◆ Data records:
[Start of Attachment]

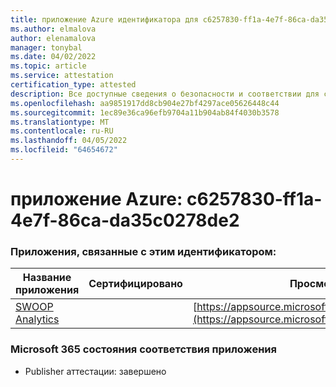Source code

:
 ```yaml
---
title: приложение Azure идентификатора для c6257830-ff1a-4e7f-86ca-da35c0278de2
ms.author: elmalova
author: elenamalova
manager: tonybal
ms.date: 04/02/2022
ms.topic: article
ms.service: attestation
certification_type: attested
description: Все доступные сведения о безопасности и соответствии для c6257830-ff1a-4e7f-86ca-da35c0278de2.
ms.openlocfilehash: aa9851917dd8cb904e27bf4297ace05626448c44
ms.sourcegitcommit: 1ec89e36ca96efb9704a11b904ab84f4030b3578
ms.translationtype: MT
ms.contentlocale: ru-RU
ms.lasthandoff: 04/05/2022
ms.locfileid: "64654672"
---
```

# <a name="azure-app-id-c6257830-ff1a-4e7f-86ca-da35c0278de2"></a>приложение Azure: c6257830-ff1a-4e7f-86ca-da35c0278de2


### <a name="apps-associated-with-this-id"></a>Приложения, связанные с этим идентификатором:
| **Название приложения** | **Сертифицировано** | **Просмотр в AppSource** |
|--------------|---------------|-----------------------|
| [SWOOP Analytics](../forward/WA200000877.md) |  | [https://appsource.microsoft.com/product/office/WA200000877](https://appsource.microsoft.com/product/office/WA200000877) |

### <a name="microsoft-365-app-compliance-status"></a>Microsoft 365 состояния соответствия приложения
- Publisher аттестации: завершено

[End of Attachment]

◆ Task instructions:
Using the listing above, pull out all lines that hold the word "author".

◆ Solution for this problem:
ms.author: elmalova
author: elenamalova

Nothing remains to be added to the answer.